24/09/2013

Grand oral genevois: le bilan.

Suite aux réactions qui ont suivi la publication du texte original de cet article, je me suis rendu compte de plusieurs choses:

  1. Il n'avait pas quitté le stade du brouillon.
  2. Le but substantiel de la réflexion n'avait pas été clairement défini.
  3. Sa forme a fait que l'attention s'est focalisée sur les notes elles-même, un point que je considérais en soi comme anecdotique.

 

J'avoue que je ne sais toujours pas exactement ce que je cherchais à dire. C'était, grosso-merdo, une simple mise par écrit des impressions que j'avais eues du débat de lundi dernier. Mais je me suis rendu compte que je n'aspire pas véritablement à rédiger ce genre d'articles. Je cherche le plus souvent à apporter des éclaircissements, à apporter une réflexion constructive sur divers sujets qui m'interrogent. Et ici je n'ai pas agi de la sorte.

 

De plus, il n'était pas clair que je souhaitais réellement, pour la plupart des candidats s'étant exprimés, leur donner des critiques d'encouragement. Par exemple en ce qui concerne Delphine Perella-Gabus: je pense honnêtement que ses propositions sont concrètes et lucides, et je souhaite qu'elle réussisse à faire pleinement valoir ses opinions intéressantes.

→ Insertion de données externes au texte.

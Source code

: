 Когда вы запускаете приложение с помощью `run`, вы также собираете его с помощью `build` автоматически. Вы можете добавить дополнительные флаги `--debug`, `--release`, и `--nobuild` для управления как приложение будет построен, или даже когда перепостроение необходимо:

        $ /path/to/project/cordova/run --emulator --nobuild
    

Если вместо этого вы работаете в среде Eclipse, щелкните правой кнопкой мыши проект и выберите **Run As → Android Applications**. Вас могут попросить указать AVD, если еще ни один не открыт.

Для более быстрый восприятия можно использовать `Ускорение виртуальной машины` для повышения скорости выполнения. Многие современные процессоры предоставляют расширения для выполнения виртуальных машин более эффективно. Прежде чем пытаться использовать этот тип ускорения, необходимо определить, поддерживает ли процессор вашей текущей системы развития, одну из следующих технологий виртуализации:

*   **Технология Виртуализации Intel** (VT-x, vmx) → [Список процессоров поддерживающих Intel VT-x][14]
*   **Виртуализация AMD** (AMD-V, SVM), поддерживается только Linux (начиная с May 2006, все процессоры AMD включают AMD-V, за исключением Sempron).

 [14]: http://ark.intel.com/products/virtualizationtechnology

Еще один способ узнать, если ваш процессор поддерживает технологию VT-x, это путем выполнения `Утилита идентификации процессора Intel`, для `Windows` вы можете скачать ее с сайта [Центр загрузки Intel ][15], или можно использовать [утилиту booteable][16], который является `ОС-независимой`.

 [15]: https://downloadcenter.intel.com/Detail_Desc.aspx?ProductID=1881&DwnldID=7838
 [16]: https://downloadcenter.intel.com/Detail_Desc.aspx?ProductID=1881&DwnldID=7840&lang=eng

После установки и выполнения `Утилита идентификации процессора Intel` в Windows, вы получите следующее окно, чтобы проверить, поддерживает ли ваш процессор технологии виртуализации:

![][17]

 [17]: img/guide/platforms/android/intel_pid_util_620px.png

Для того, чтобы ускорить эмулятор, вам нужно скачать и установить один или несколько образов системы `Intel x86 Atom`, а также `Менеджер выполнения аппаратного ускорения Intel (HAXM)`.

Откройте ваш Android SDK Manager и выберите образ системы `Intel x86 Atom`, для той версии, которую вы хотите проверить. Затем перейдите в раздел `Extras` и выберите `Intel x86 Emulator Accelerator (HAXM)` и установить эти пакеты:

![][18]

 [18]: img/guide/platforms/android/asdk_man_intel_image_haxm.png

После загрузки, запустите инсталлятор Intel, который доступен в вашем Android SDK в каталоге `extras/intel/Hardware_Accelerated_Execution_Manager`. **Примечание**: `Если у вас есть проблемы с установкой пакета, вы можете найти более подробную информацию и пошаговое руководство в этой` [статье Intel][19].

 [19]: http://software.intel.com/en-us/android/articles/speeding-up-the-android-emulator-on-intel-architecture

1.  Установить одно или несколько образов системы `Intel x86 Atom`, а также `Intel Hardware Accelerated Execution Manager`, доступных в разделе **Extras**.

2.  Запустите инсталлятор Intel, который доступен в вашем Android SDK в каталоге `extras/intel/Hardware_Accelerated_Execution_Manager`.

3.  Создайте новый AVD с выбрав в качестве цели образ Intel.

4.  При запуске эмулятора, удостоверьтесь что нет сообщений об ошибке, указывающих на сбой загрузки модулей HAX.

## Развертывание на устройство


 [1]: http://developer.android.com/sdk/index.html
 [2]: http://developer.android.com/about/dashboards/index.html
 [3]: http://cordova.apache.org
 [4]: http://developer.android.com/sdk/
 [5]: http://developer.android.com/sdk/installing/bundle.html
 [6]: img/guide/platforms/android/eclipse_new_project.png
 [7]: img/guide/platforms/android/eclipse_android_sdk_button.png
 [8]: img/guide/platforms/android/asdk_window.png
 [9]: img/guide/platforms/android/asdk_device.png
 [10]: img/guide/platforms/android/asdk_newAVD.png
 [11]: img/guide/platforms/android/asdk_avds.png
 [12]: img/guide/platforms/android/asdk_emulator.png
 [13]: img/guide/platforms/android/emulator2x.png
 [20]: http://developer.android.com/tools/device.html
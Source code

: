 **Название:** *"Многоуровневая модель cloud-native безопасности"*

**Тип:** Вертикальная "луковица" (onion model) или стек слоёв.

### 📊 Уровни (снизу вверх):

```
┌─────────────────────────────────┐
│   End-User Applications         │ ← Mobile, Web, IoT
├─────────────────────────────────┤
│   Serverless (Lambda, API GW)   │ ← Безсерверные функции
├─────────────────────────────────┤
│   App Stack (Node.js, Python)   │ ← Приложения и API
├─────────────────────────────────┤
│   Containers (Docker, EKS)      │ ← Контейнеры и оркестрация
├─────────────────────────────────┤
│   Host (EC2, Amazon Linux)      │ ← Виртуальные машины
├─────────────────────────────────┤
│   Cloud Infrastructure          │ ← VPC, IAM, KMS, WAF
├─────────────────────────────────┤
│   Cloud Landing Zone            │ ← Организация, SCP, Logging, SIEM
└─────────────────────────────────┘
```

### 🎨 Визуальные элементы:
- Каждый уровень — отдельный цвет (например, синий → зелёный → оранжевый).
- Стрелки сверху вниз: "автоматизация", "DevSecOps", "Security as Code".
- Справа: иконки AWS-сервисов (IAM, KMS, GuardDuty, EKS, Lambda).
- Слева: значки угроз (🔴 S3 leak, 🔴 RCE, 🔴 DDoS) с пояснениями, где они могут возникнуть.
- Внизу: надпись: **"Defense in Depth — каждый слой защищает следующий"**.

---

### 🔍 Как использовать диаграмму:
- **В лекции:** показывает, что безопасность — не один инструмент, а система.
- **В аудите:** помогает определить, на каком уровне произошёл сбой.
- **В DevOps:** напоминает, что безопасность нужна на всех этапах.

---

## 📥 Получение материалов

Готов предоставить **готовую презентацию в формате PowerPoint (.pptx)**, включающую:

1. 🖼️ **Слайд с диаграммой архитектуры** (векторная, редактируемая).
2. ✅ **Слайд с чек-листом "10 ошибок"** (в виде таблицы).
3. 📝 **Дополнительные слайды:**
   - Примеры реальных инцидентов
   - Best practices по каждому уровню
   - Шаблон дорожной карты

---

Mais ma critique de sa manière de les exprimer était déplacée, même en affirmant que je ne réagissais pas au fond, car c'est celui-ci qui doit primer la forme dans un débat politique.

 

Même chose pour Anne Emery-Torracinta, qui est pour moi la meilleure des vingt-neuf candidates et candidats, car sa vision et son attitude sont une belle et rare combinaison qui, et j'en suis convaincu, manque cruellement au gouvernement de ce canton. Malgré ces convictions, j'avais perdu de vue que sa défaite de l'an passé, certains journalistes avaient contribué à la rendre possible en détournant les regards de ses propos pour les concentrer sur son physique. J'ai donc accordé trop d'importance à l'apparence, comme l'ont fait les journalistes indélicats en cause, et je le regrette.

 

De ce fait, que mes critiques aient été élogieuses ou incendiaires, je tiens à m'excuser auprès de toutes les candidates et tous les candidats dont j'ai critiqué les performances sur ce blog. Et tout particulièrement à Anne Emery-Torracinta, Thierry Apotheloz, Alexis Roussel, Michèle Künzler, Antonio Hodgers, Laurent Seydoux, Sandrine Salerno, Roger Deneys, Delphine Perella-Gabus, Luc Barthassat et Serge Dal Busco, des personnes que j'ai eu la chance de rencontrer et en lesquelles je reconnais les qualités qui font les bon(ne)s Conseillers-ères d'Etat. Mais même aux autres, que je connais moins ou pas du tout, j'aurais pu et dû réserver un texte plus digne des articles constructifs et réfléchis que j'essaie de produire à chaque publication.

 

Certains vont ricaner de cette volte-face, mais je ne m'érige pas en référence du monde politique genevois. Si je me trompe, ou si je m'y prends mal, je le reconnais et je répare les dégâts tant bien que mal: c'est pour moi la meilleure manière de prouver mon honnêteté et ma bonne foi.